[[ Records to use, beginning ]]

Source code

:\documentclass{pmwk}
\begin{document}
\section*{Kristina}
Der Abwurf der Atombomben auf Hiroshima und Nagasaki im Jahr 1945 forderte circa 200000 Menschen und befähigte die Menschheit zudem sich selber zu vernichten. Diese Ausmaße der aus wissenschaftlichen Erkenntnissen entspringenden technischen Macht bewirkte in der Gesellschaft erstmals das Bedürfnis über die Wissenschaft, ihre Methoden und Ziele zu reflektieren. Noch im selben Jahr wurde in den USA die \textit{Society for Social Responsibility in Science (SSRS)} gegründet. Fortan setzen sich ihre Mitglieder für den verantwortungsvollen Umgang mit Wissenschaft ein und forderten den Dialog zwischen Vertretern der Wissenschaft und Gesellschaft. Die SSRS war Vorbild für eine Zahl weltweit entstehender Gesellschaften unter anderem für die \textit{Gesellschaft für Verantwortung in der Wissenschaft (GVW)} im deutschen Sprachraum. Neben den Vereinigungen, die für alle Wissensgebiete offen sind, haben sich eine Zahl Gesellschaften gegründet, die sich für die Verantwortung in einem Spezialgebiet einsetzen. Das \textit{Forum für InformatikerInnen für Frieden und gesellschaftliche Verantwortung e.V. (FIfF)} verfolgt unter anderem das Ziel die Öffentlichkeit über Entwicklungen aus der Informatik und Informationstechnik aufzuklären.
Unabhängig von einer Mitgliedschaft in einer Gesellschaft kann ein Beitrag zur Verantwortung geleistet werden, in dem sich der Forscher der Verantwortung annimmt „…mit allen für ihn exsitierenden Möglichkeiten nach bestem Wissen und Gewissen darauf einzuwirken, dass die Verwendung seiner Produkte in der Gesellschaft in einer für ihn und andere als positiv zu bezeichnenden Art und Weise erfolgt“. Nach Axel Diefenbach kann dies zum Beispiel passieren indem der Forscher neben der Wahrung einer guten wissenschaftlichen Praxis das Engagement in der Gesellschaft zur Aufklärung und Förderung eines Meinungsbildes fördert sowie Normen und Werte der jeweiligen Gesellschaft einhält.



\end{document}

[[ Records to use, end ]]

» **Work request**
Each entry, from start to finish, must be restated exactly.

» **Solved problem**
Source code

:\documentclass{pmwk}
\begin{document}
\section*{Kristina}
Der Abwurf der Atombomben auf Hiroshima und Nagasaki im Jahr 1945 forderte circa 200000 Menschen und befähigte die Menschheit zudem sich selber zu vernichten. Diese Ausmaße der aus wissenschaftlichen Erkenntnissen entspringenden technischen Macht bewirkte in der Gesellschaft erstmals das Bedürfnis über die Wissenschaft, ihre Methoden und Ziele zu reflektieren. Noch im selben Jahr wurde in den USA die \textit{Society for Social Responsibility in Science (SSRS)} gegründet. Fortan setzen sich ihre Mitglieder für den verantwortungsvollen Umgang mit Wissenschaft ein und forderten den Dialog zwischen Vertretern der Wissenschaft und Gesellschaft. Die SSRS war Vorbild für eine Zahl weltweit entstehender Gesellschaften unter anderem für die \textit{Gesellschaft für Verantwortung in der Wissenschaft (GVW)} im deutschen Sprachraum. Neben den Vereinigungen, die für alle Wissensgebiete offen sind, haben sich eine Zahl Gesellschaften gegründet, die sich für die Verantwortung in einem Spezialgebiet einsetzen. Das \textit{Forum für InformatikerInnen für Frieden und gesellschaftliche Verantwortung e.V. (FIfF)} verfolgt unter anderem das Ziel die Öffentlichkeit über Entwicklungen aus der Informatik und Informationstechnik aufzuklären.
Unabhängig von einer Mitgliedschaft in einer Gesellschaft kann ein Beitrag zur Verantwortung geleistet werden, in dem sich der Forscher der Verantwortung annimmt „…mit allen für ihn exsitierenden Möglichkeiten nach bestem Wissen und Gewissen darauf einzuwirken, dass die Verwendung seiner Produkte in der Gesellschaft in einer für ihn und andere als positiv zu bezeichnenden Art und Weise erfolgt“. Nach Axel Diefenbach kann dies zum Beispiel passieren indem der Forscher neben der Wahrung einer guten wissenschaftlichen Praxis das Engagement in der Gesellschaft zur Aufklärung und Förderung eines Meinungsbildes fördert sowie Normen und Werte der jeweiligen Gesellschaft einhält.



\end{document}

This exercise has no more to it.